DATA UNDER STUDY:
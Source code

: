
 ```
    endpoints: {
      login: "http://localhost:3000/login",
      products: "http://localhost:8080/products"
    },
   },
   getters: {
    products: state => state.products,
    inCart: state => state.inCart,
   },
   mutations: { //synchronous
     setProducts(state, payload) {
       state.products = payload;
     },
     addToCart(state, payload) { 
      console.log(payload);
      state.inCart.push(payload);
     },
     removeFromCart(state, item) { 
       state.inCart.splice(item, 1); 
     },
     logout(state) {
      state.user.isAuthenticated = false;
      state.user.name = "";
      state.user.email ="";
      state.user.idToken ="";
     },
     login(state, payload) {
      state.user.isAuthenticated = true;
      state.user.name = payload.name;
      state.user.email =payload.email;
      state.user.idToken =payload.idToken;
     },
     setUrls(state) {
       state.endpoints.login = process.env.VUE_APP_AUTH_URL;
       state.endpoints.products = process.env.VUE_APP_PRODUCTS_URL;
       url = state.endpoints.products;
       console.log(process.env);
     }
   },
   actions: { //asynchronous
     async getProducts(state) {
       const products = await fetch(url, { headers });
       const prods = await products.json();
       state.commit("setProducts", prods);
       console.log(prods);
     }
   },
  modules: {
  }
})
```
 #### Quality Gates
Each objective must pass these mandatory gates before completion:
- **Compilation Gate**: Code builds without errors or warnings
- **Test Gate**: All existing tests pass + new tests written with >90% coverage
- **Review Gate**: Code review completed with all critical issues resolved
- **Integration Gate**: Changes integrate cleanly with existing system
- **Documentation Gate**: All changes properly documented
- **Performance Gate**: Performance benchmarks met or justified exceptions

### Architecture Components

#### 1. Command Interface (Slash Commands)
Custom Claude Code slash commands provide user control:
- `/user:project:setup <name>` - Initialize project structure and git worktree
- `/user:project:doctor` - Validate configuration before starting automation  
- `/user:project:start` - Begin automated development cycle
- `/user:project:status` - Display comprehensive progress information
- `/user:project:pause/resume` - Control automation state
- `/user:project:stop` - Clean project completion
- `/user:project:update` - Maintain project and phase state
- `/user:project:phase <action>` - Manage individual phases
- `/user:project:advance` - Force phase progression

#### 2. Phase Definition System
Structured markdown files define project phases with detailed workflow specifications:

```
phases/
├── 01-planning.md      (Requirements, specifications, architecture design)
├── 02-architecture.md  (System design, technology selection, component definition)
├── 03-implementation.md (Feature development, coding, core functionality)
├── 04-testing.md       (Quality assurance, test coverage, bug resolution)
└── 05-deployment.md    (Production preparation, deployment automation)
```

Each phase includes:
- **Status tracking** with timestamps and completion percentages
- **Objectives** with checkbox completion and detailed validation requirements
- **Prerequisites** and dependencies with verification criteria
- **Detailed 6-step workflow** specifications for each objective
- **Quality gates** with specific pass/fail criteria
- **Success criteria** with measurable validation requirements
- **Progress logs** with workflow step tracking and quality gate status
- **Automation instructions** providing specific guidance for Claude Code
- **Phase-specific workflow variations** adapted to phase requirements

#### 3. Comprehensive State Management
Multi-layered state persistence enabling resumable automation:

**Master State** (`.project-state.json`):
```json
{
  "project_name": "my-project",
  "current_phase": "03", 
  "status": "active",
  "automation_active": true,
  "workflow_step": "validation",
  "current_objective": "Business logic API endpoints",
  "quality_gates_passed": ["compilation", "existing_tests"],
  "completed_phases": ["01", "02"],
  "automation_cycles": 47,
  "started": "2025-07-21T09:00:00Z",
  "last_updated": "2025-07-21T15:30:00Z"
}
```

EXERCISE: Retype all of the listing exactly, leaving out no line.

EXERCISE ANSWER:
Source code

:
 ```
    endpoints: {
      login: "http://localhost:3000/login",
      products: "http://localhost:8080/products"
    },
   },
   getters: {
    products: state => state.products,
    inCart: state => state.inCart,
   },
   mutations: { //synchronous
     setProducts(state, payload) {
       state.products = payload;
     },
     addToCart(state, payload) { 
      console.log(payload);
      state.inCart.push(payload);
     },
     removeFromCart(state, item) { 
       state.inCart.splice(item, 1); 
     },
     logout(state) {
      state.user.isAuthenticated = false;
      state.user.name = "";
      state.user.email ="";
      state.user.idToken ="";
     },
     login(state, payload) {
      state.user.isAuthenticated = true;
      state.user.name = payload.name;
      state.user.email =payload.email;
      state.user.idToken =payload.idToken;
     },
     setUrls(state) {
       state.endpoints.login = process.env.VUE_APP_AUTH_URL;
       state.endpoints.products = process.env.VUE_APP_PRODUCTS_URL;
       url = state.endpoints.products;
       console.log(process.env);
     }
   },
   actions: { //asynchronous
     async getProducts(state) {
       const products = await fetch(url, { headers });
       const prods = await products.json();
       state.commit("setProducts", prods);
       console.log(prods);
     }
   },
  modules: {
  }
})
```
 #### Quality Gates
Each objective must pass these mandatory gates before completion:
- **Compilation Gate**: Code builds without errors or warnings
- **Test Gate**: All existing tests pass + new tests written with >90% coverage
- **Review Gate**: Code review completed with all critical issues resolved
- **Integration Gate**: Changes integrate cleanly with existing system
- **Documentation Gate**: All changes properly documented
- **Performance Gate**: Performance benchmarks met or justified exceptions

### Architecture Components

#### 1. Command Interface (Slash Commands)
Custom Claude Code slash commands provide user control:
- `/user:project:setup <name>` - Initialize project structure and git worktree
- `/user:project:doctor` - Validate configuration before starting automation  
- `/user:project:start` - Begin automated development cycle
- `/user:project:status` - Display comprehensive progress information
- `/user:project:pause/resume` - Control automation state
- `/user:project:stop` - Clean project completion
- `/user:project:update` - Maintain project and phase state
- `/user:project:phase <action>` - Manage individual phases
- `/user:project:advance` - Force phase progression

#### 2. Phase Definition System
Structured markdown files define project phases with detailed workflow specifications:

```
phases/
├── 01-planning.md      (Requirements, specifications, architecture design)
├── 02-architecture.md  (System design, technology selection, component definition)
├── 03-implementation.md (Feature development, coding, core functionality)
├── 04-testing.md       (Quality assurance, test coverage, bug resolution)
└── 05-deployment.md    (Production preparation, deployment automation)
```

Each phase includes:
- **Status tracking** with timestamps and completion percentages
- **Objectives** with checkbox completion and detailed validation requirements
- **Prerequisites** and dependencies with verification criteria
- **Detailed 6-step workflow** specifications for each objective
- **Quality gates** with specific pass/fail criteria
- **Success criteria** with measurable validation requirements
- **Progress logs** with workflow step tracking and quality gate status
- **Automation instructions** providing specific guidance for Claude Code
- **Phase-specific workflow variations** adapted to phase requirements

#### 3. Comprehensive State Management
Multi-layered state persistence enabling resumable automation:

**Master State** (`.project-state.json`):
```json
{
  "project_name": "my-project",
  "current_phase": "03", 
  "status": "active",
  "automation_active": true,
  "workflow_step": "validation",
  "current_objective": "Business logic API endpoints",
  "quality_gates_passed": ["compilation", "existing_tests"],
  "completed_phases": ["01", "02"],
  "automation_cycles": 47,
  "started": "2025-07-21T09:00:00Z",
  "last_updated": "2025-07-21T15:30:00Z"
}
```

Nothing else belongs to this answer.